-- Records for this task follows --

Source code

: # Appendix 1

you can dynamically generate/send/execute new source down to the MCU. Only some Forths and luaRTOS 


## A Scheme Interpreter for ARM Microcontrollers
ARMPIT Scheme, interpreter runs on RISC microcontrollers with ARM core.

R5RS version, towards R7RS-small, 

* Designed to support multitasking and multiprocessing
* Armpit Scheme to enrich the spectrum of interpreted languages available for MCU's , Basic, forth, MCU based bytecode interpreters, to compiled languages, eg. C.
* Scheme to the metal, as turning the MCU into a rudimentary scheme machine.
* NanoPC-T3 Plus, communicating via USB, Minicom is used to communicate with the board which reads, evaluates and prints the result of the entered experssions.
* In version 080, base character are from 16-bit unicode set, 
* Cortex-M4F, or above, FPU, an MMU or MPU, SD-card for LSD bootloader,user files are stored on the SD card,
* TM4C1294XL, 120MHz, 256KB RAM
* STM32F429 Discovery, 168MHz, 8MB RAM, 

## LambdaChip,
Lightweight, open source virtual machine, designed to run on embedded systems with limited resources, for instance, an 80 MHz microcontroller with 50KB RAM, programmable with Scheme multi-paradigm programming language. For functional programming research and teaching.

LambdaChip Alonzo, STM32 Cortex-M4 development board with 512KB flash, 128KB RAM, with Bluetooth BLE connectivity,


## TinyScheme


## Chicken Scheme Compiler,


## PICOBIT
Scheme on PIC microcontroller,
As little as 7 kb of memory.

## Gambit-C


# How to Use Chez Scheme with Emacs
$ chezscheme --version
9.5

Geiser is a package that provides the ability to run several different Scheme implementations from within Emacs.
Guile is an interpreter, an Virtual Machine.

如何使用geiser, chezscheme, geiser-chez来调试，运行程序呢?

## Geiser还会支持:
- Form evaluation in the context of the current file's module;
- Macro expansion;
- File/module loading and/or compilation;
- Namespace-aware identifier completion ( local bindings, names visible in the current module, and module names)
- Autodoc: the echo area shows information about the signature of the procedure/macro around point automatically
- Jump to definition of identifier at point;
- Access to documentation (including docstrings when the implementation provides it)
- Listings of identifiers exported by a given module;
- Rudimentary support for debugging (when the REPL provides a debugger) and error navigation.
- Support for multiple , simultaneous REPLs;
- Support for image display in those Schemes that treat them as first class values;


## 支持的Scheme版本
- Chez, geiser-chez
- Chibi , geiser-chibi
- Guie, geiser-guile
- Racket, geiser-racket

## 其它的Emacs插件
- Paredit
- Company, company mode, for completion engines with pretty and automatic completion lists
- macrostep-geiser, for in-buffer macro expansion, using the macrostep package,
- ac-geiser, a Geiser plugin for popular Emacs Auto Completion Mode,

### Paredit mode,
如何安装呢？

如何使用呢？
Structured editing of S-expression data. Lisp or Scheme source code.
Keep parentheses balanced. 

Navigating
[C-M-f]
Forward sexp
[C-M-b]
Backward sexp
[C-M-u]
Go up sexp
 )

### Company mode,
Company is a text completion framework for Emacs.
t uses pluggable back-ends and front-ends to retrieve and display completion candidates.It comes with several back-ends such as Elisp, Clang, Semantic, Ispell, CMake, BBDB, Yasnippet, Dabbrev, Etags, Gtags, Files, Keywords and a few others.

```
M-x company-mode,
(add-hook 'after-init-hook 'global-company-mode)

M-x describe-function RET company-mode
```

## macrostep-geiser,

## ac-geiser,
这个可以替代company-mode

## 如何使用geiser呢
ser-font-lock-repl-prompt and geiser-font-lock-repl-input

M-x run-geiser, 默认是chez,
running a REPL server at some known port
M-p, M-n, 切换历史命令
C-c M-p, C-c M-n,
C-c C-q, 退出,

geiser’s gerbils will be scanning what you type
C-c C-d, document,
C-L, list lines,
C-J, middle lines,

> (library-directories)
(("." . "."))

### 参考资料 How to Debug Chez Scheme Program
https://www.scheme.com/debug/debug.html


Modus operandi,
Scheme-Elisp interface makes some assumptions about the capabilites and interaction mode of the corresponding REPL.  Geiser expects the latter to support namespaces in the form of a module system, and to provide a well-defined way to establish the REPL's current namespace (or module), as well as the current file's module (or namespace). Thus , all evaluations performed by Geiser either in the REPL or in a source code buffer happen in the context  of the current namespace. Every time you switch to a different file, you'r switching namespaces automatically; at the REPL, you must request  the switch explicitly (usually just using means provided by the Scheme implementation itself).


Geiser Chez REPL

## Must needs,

-- Records for this task concluded --
-- Records for this task follows --

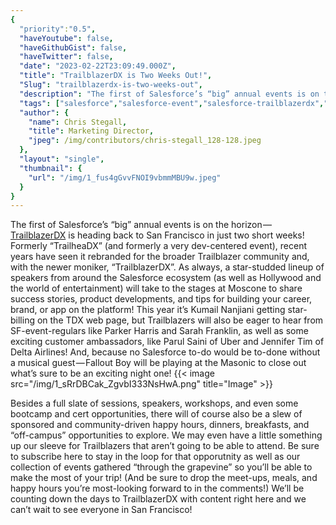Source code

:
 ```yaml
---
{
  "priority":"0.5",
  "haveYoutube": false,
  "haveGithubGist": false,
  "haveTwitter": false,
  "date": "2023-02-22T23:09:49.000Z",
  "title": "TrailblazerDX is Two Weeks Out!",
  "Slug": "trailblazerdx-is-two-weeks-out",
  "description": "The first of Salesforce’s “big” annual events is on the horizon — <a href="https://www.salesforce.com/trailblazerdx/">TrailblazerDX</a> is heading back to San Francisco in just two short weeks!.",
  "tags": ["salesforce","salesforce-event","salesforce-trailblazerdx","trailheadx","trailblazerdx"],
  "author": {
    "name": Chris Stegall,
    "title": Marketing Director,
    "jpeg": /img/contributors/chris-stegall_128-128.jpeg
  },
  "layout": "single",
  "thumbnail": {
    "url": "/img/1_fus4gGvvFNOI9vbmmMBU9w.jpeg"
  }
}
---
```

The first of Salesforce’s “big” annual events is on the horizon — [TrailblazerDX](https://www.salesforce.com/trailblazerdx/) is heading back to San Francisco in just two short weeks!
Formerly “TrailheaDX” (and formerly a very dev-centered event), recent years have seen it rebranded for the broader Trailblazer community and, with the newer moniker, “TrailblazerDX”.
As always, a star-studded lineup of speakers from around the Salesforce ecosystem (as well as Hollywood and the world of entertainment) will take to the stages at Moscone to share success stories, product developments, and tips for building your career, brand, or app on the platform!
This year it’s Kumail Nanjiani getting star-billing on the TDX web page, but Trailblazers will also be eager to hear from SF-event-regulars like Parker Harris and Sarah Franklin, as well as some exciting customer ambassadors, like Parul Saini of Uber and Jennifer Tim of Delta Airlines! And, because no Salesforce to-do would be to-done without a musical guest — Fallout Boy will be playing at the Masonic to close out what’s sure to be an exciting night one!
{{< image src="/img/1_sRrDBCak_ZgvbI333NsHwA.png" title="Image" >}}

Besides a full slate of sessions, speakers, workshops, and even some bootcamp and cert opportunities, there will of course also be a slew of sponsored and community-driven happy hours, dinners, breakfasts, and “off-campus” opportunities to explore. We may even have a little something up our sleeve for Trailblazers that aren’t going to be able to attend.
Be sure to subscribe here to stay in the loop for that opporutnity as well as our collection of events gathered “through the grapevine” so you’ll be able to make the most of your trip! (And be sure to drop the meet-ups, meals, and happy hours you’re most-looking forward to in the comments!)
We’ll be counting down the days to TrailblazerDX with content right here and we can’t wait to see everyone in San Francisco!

-- Records for this task concluded --

> Task details
Starting at the line above that contains "Guile is an interpreter, an Virtual Machine.", write out each line exactly until the line that contains "Company is a" has been written, and stop there.

> Result for this exercise
Guile is an interpreter, an Virtual Machine.

如何使用geiser, chezscheme, geiser-chez来调试，运行程序呢?

## Geiser还会支持:
- Form evaluation in the context of the current file's module;
- Macro expansion;
- File/module loading and/or compilation;
- Namespace-aware identifier completion ( local bindings, names visible in the current module, and module names)
- Autodoc: the echo area shows information about the signature of the procedure/macro around point automatically
- Jump to definition of identifier at point;
- Access to documentation (including docstrings when the implementation provides it)
- Listings of identifiers exported by a given module;
- Rudimentary support for debugging (when the REPL provides a debugger) and error navigation.
- Support for multiple , simultaneous REPLs;
- Support for image display in those Schemes that treat them as first class values;


## 支持的Scheme版本
- Chez, geiser-chez
- Chibi , geiser-chibi
- Guie, geiser-guile
- Racket, geiser-racket

## 其它的Emacs插件
- Paredit
- Company, company mode, for completion engines with pretty and automatic completion lists
- macrostep-geiser, for in-buffer macro expansion, using the macrostep package,
- ac-geiser, a Geiser plugin for popular Emacs Auto Completion Mode,

### Paredit mode,
如何安装呢？

如何使用呢？
Structured editing of S-expression data. Lisp or Scheme source code.
Keep parentheses balanced. 

Navigating
[C-M-f]
Forward sexp
[C-M-b]
Backward sexp
[C-M-u]
Go up sexp
 )

### Company mode,
Company is a text completion framework for Emacs.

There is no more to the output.